A New York Winter’s Tale

In Films by Beth Webb - Events Editor

Happily confessed as an adult fairy tale, A New York Winter’s Tale is a muddled two hours of romance and tragedy.  Akiva Goldsman takes the more fantastical components of Christianity, miracles, Lucifer and the like and uses them to bring Colin Farrell’s thief Peter back from the dead after a run in with his demonic boss, played by a grisly Russell Crowe.

Jessica Brown Findlay‘s Hollywood debut is fitting; her plummy demeanour and Winslet type looks make for an admirable protagonist and creates convincing chemistry with Farrell. Suffering from consumption, Findlay’s Beverly is a walking furnace craving excitement, and finds it in a disarmed Peter.  A brief and intense romance later and Beverly inevitably passes in the arms of Peter, who defeated, submits to his fate at the hands of Crowe’s Pearly, who has built up a vendetta against his old protégé and will settle for no less than blood.

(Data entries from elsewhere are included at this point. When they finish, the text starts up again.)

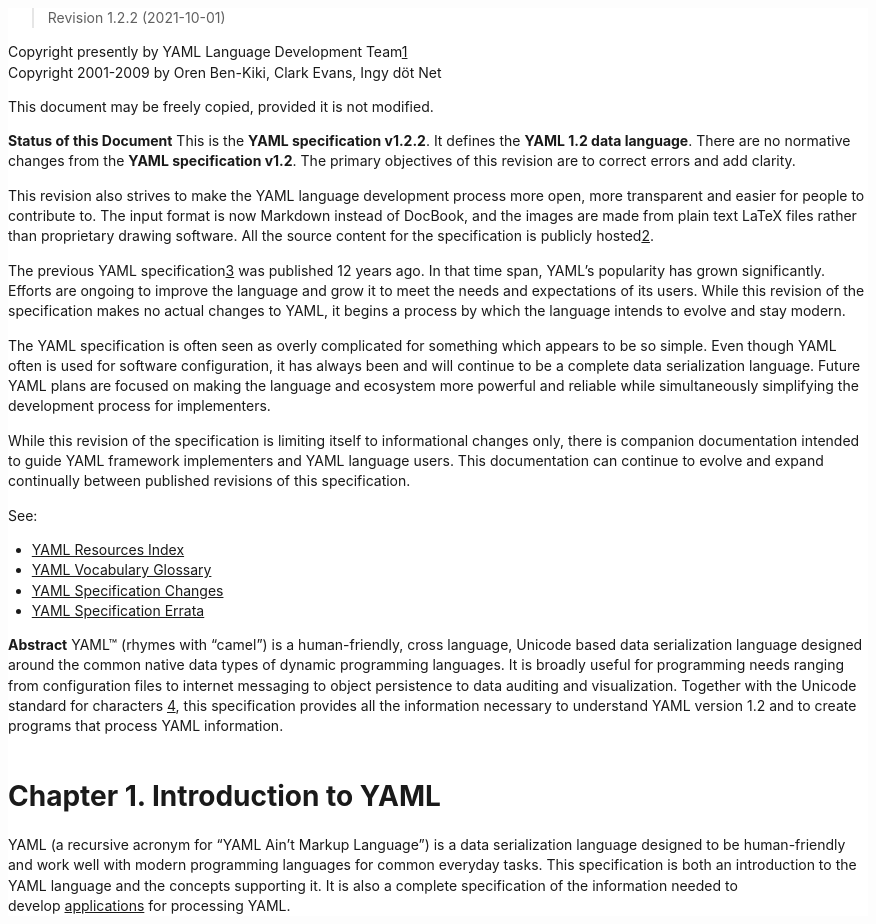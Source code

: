 >  Revision 1.2.2 (2021-10-01)

Copyright presently by YAML Language Development Team[1](https://yaml.org/spec/1.2.2/#fn:team)  
Copyright 2001-2009 by Oren Ben-Kiki, Clark Evans, Ingy döt Net

This document may be freely copied, provided it is not modified.

**Status of this Document**
This is the **YAML specification v1.2.2**. It defines the **YAML 1.2 data language**. There are no normative changes from the **YAML specification v1.2**. The primary objectives of this revision are to correct errors and add clarity.

This revision also strives to make the YAML language development process more open, more transparent and easier for people to contribute to. The input format is now Markdown instead of DocBook, and the images are made from plain text LaTeX files rather than proprietary drawing software. All the source content for the specification is publicly hosted[2](https://yaml.org/spec/1.2.2/#fn:spec-repo).

The previous YAML specification[3](https://yaml.org/spec/1.2.2/#fn:1-2-spec) was published 12 years ago. In that time span, YAML’s popularity has grown significantly. Efforts are ongoing to improve the language and grow it to meet the needs and expectations of its users. While this revision of the specification makes no actual changes to YAML, it begins a process by which the language intends to evolve and stay modern.

The YAML specification is often seen as overly complicated for something which appears to be so simple. Even though YAML often is used for software configuration, it has always been and will continue to be a complete data serialization language. Future YAML plans are focused on making the language and ecosystem more powerful and reliable while simultaneously simplifying the development process for implementers.

While this revision of the specification is limiting itself to informational changes only, there is companion documentation intended to guide YAML framework implementers and YAML language users. This documentation can continue to evolve and expand continually between published revisions of this specification.

See:

- [YAML Resources Index](https://yaml.org/spec/1.2.2/ext/resources)
- [YAML Vocabulary Glossary](https://yaml.org/spec/1.2.2/ext/glossary)
- [YAML Specification Changes](https://yaml.org/spec/1.2.2/ext/changes)
- [YAML Specification Errata](https://yaml.org/spec/1.2.2/ext/errata)

**Abstract**
YAML™ (rhymes with “camel”) is a human-friendly, cross language, Unicode based data serialization language designed around the common native data types of dynamic programming languages. It is broadly useful for programming needs ranging from configuration files to internet messaging to object persistence to data auditing and visualization. Together with the Unicode standard for characters [4](https://yaml.org/spec/1.2.2/#fn:unicode), this specification provides all the information necessary to understand YAML version 1.2 and to create programs that process YAML information.

# Chapter 1. Introduction to YAML
YAML (a recursive acronym for “YAML Ain’t Markup Language”) is a data serialization language designed to be human-friendly and work well with modern programming languages for common everyday tasks. This specification is both an introduction to the YAML language and the concepts supporting it. It is also a complete specification of the information needed to develop [applications](https://yaml.org/spec/1.2.2/#processes-and-models) for processing YAML.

Presumed dead, Peter washes up on the shores of a now modern day New York with no memory of his past or clue of his purpose. A further act of fate drives him to meet a sickly child and her mother (Jennifer Connelly). Coincidently a journalist, Connelly’s character is able to piece together Peter’s past and the cause of his reincarnation becomes clear.

The premise of Winter’s Tale is a patchy mix of religion, luck and fantasy, with guardian angel horses mixing with fateful encounters and bloody premonitions. When the plot falls thin, the universe is used as its reasoning and the universe here has a lot to answer for. What begins as an acceptable period romance becomes clouded with speeches about stars and inevitability, the significance of existence or the meaning of life through a wistful voice-over provided by Findlay.

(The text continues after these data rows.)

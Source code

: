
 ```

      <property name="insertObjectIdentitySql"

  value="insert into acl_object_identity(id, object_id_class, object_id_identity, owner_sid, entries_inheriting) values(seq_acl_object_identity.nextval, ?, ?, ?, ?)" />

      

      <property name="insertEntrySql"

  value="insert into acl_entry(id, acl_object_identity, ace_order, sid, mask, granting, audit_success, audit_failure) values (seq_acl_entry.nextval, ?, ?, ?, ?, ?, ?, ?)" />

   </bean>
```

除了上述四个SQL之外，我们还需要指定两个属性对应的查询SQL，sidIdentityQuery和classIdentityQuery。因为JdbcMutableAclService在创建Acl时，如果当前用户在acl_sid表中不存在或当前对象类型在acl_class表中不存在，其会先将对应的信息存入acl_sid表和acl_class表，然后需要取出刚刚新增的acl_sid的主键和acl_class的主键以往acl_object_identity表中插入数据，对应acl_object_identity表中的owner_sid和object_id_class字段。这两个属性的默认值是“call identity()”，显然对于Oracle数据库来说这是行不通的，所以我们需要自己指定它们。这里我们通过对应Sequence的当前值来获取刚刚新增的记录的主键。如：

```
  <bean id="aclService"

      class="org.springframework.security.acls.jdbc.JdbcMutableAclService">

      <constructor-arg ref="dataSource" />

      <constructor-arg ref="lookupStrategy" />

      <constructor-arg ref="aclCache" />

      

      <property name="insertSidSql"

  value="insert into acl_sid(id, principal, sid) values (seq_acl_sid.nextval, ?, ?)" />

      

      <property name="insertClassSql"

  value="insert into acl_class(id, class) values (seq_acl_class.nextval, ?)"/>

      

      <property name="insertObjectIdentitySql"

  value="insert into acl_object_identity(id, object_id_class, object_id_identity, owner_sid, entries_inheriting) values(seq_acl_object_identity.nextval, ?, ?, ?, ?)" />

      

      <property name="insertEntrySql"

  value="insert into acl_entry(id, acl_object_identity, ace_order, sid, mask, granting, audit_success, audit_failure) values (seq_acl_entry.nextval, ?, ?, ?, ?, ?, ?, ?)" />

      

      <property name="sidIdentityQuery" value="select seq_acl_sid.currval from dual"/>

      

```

For subjects so powerful it’s a generic means of pasting things together; Connelly should be beside herself when she realises that the young man with her is in fact 100 years old but cosmic significance renders her unbelievably silent. This could also be said when Beverly invites the strange intruder holding a gun into her home for tea.

Performances are amiable; Farrell has finely tuned his tortured soul to present a believably anguished criminal, Findlay is becoming and destined to play roles of an earlier time and Crowe’s Pearly, who is mostly seen walking slowly into dark rooms, is perfectly menacing. The problem lies in the underlying theme of the film; a fairy tale leaves room for some chips in reality but this is a whimsical contemplation on a force that is too broad and thus the impact of the film is lessened.